§ Work required: The answer must be a single number: the count of lines in the records below that contain the word "daily".

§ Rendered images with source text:
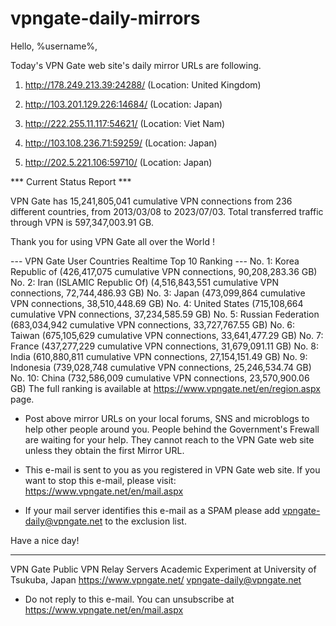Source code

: # vpngate-daily-mirrors

Hello, %username%,

Today's VPN Gate web site's daily mirror URLs are following.

1. http://178.249.213.39:24288/
   (Location: United Kingdom)

2. http://103.201.129.226:14684/
   (Location: Japan)

3. http://222.255.11.117:54621/
   (Location: Viet Nam)

4. http://103.108.236.71:59259/
   (Location: Japan)

5. http://202.5.221.106:59710/
   (Location: Japan)


*** Current Status Report ***

VPN Gate has 15,241,805,041 cumulative VPN connections from 236 different countries, from 2013/03/08 to 2023/07/03.
Total transferred traffic through VPN is 597,347,003.91 GB.

Thank you for using VPN Gate all over the World !


--- VPN Gate User Countries Realtime Top 10 Ranking ---
No. 1: Korea Republic of (426,417,075 cumulative VPN connections, 90,208,283.36 GB)
No. 2: Iran (ISLAMIC Republic Of) (4,516,843,551 cumulative VPN connections, 72,744,486.93 GB)
No. 3: Japan (473,099,864 cumulative VPN connections, 38,510,448.69 GB)
No. 4: United States (715,108,664 cumulative VPN connections, 37,234,585.59 GB)
No. 5: Russian Federation (683,034,942 cumulative VPN connections, 33,727,767.55 GB)
No. 6: Taiwan (675,105,629 cumulative VPN connections, 33,641,477.29 GB)
No. 7: France (437,277,229 cumulative VPN connections, 31,679,091.11 GB)
No. 8: India (610,880,811 cumulative VPN connections, 27,154,151.49 GB)
No. 9: Indonesia (739,028,748 cumulative VPN connections, 25,246,534.74 GB)
No. 10: China (732,586,009 cumulative VPN connections, 23,570,900.06 GB)
The full ranking is available at https://www.vpngate.net/en/region.aspx page.


* Post above mirror URLs on your local forums, SNS and microblogs
  to help other people around you.
  People behind the Government's Frewall are waiting for your help.
  They cannot reach to the VPN Gate web site
  unless they obtain the first Mirror URL.

* This e-mail is sent to you as you registered in VPN Gate web site.
  If you want to stop this e-mail, please visit:
  https://www.vpngate.net/en/mail.aspx

* If your mail server identifies this e-mail as a SPAM
  please add vpngate-daily@vpngate.net to the exclusion list.

Have a nice day!

------------------------------------------------------
VPN Gate Public VPN Relay Servers
Academic Experiment at University of Tsukuba, Japan
https://www.vpngate.net/
vpngate-daily@vpngate.net
* Do not reply to this e-mail.
  You can unsubscribe at https://www.vpngate.net/en/mail.aspx


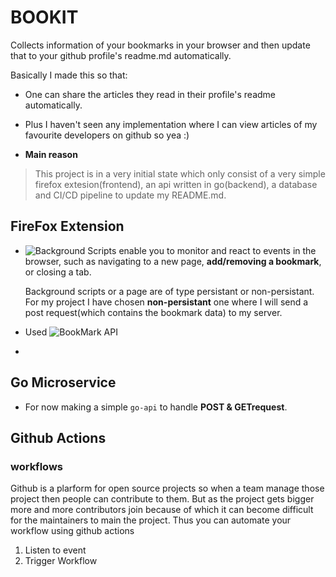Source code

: # BOOKIT

Collects information of your bookmarks in your browser and then update that to your github profile's readme.md automatically. 

Basically I made this so that:
- One can share the articles they read in their profile's readme automatically.

- Plus I haven't seen any implementation where I can view articles of my favourite developers on github so yea :) 

- **Main reason**
> This project is in a very initial state which only consist of a very simple firefox extesion(frontend), an api written in go(backend), a database and CI/CD pipeline to update my README.md. 

## FireFox Extension

- ![Background Scripts](https://developer.mozilla.org/en-US/docs/Mozilla/Add-ons/WebExtensions/Background_scripts) enable you to monitor and react to events in the browser, such as navigating to a new page, **add/removing a bookmark**, or closing a tab.

    Background scripts or a page are of type persistant or non-persistant. For my project I have chosen **non-persistant** one where I will send a post request(which contains the bookmark data) to my server.

- Used ![BookMark API]()

- 

## Go Microservice

- For now making a simple `go-api` to handle **POST & GETrequest**. 

## Github Actions

### workflows
Github is a plarform for open source projects so when a team manage those project then people can contribute to them. But as the project gets bigger more and more contributors join because of which it can become difficult for the maintainers to main the project. Thus you can automate your workflow using github actions

1. Listen to event
2. Trigger Workflow
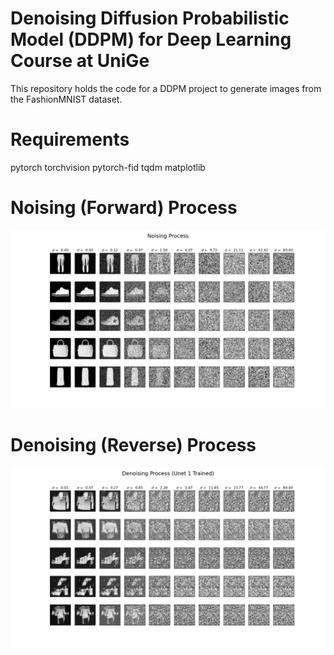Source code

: # Denoising Diffusion Probabilistic Model (DDPM) for Deep Learning Course at UniGe

This repository holds the code for a DDPM project to generate images from the FashionMNIST dataset.

 # Requirements

 pytorch
 torchvision
 pytorch-fid
 tqdm
 matplotlib

 # Noising (Forward) Process

 ![Noising Process](https://github.com/chrisfinlay/ddpm/blob/main/images/noising_process.png?raw=true)


 # Denoising (Reverse) Process

 ![Denoising Process](https://github.com/chrisfinlay/ddpm/blob/main/images/denoising_process_trained_unet1.png?raw=true)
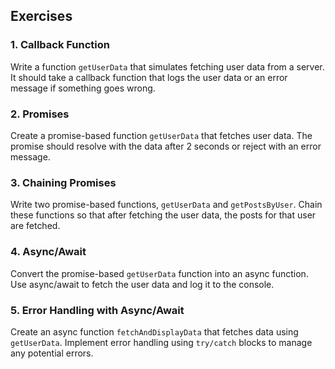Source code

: ## Exercises

### 1. Callback Function

Write a function `getUserData` that simulates fetching user data from a server. It should take a callback function that logs the user data or an error message if something goes wrong.

### 2. Promises

Create a promise-based function `getUserData` that fetches user data. The promise should resolve with the data after 2 seconds or reject with an error message.

### 3. Chaining Promises

Write two promise-based functions, `getUserData` and `getPostsByUser`. Chain these functions so that after fetching the user data, the posts for that user are fetched.

### 4. Async/Await

Convert the promise-based `getUserData` function into an async function. Use async/await to fetch the user data and log it to the console.

### 5. Error Handling with Async/Await

Create an async function `fetchAndDisplayData` that fetches data using `getUserData`. Implement error handling using `try/catch` blocks to manage any potential errors.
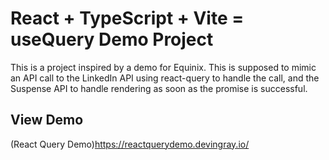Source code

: # React + TypeScript + Vite = useQuery Demo Project

This is a project inspired by a demo for Equinix. This is supposed to mimic an API call to the LinkedIn API using react-query to handle the call, and the Suspense API to handle rendering as soon as the promise is successful.

## View Demo
(React Query Demo)https://reactquerydemo.devingray.io/

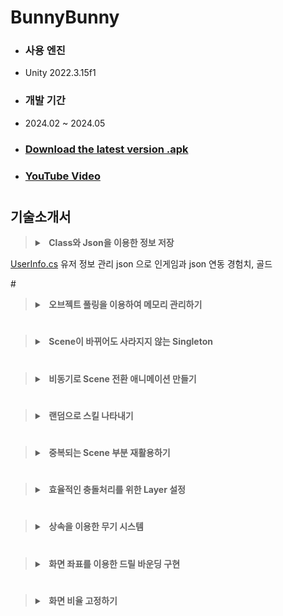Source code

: <!--
<p align="center">
    <img src="https://github.com/JeongHo16/BunnyBunny/assets/31890732/2dc2a1b0-88b8-4a0d-b4c6-f22faf98af6b" style="width:70%;"/>
</p>
-->
<h1>BunnyBunny</h1>

- ### 사용 엔진
- Unity 2022.3.15f1
- ### 개발 기간
- 2024.02 ~ 2024.05
- ### [Download the latest version .apk](https://github.com/JeongHo16/CottonCandyGrapes/releases/download/v1.1.1/Bunnyz_240612.apk)
- ### [YouTube Video](https://youtu.be/ccTnCZxCkPs)
#

## 기술소개서

<blockquote>  
  <details>
   <summary><b> &nbsp Class와 Json을 이용한 정보 저장 </b></summary>
   
</details>
</blockquote>
   <p>
       <a href="https://github.com/JeongHo16/BunnyBunny/blob/main/Assets/_Scripts/UserInfo.cs">UserInfo.cs</a>
    유저 정보 관리 json 으로
    인게임과 json 연동 경험치, 골드
  </p> 
#
<blockquote>  
  <details>
   <summary><b> &nbsp 오브젝트 풀링을 이용하여 메모리 관리하기 </summary>
     <p>
      - 몬스터 스폰
      - 총알 스폰
      - 사운드 
      로켓
      오브젝트 1개 on, off로 구현
    </p>    
  </details>
</blockquote>

#
<blockquote>  
  <details>
    <summary><b> &nbsp Scene이 바뀌어도 사라지지 않는 Singleton </summary>
     <p>
      AllSceneMgr
    </p>    
  </details>
</blockquote>

#
<blockquote>  
  <details>
   <summary><b> &nbsp 비동기로 Scene 전환 애니메이션 만들기 </summary>
     <p>
      이 섹션은 펼쳐질 때 보이는 내용입니다.
    </p>    
  </details>
</blockquote>

#
<blockquote>  
  <details>
   <summary><b> &nbsp 랜덤으로 스킬 나타내기 </summary>
     <p>
      스킬업 버튼
      랜덤으로 뜨기
    </p>    
  </details>
</blockquote>

#
<blockquote>  
  <details>
    <summary><b> &nbsp 중복되는 Scene 부분 재활용하기 </summary>
     <p>
      - UI
      기준 해상도 맞추고 가면 앵커 맞출 필요 없음
      UpLowUI가 반복되니깐 InGame 씬 제외하고 additive로 부르기
    </p>    
  </details>
</blockquote>

#
<blockquote>  
  <details>
   <summary><b> &nbsp 효율적인 충돌처리를 위한 Layer 설정 </summary>
     <p>      
      충돌 Layer 설정
      총알 - 몬스터
      몬스터 - 플레이어
    </p>    
  </details>
</blockquote>

#
<blockquote>  
  <details>
   <summary><b> &nbsp 상속을 이용한 무기 시스템 </summary>
     <p>
      3성 달성 후 1번 더 먹으면 진화
      Weapon 만들어 상속 하기
      WeaponMgr
    </p>    
  </details>
</blockquote>

#
<blockquote>  
  <details>
   <summary><b> &nbsp 화면 좌표를 이용한 드릴 바운딩 구현 </summary>
     <p>
      세로맵에서 못나가게 하는건 화면 좌표 아닌가? 
      화면 좌표 이용하는곳 찾아보기
    </p>    
  </details>
</blockquote>

#
<blockquote>  
  <details>
   <summary><b> &nbsp 화면 비율 고정하기 </summary>
     <p>
      9:16으로 고정하기
    </p>    
  </details>
</blockquote>
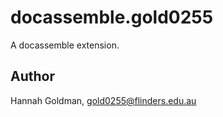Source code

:# docassemble.gold0255

A docassemble extension.

## Author

Hannah Goldman, gold0255@flinders.edu.au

§ Output below: 4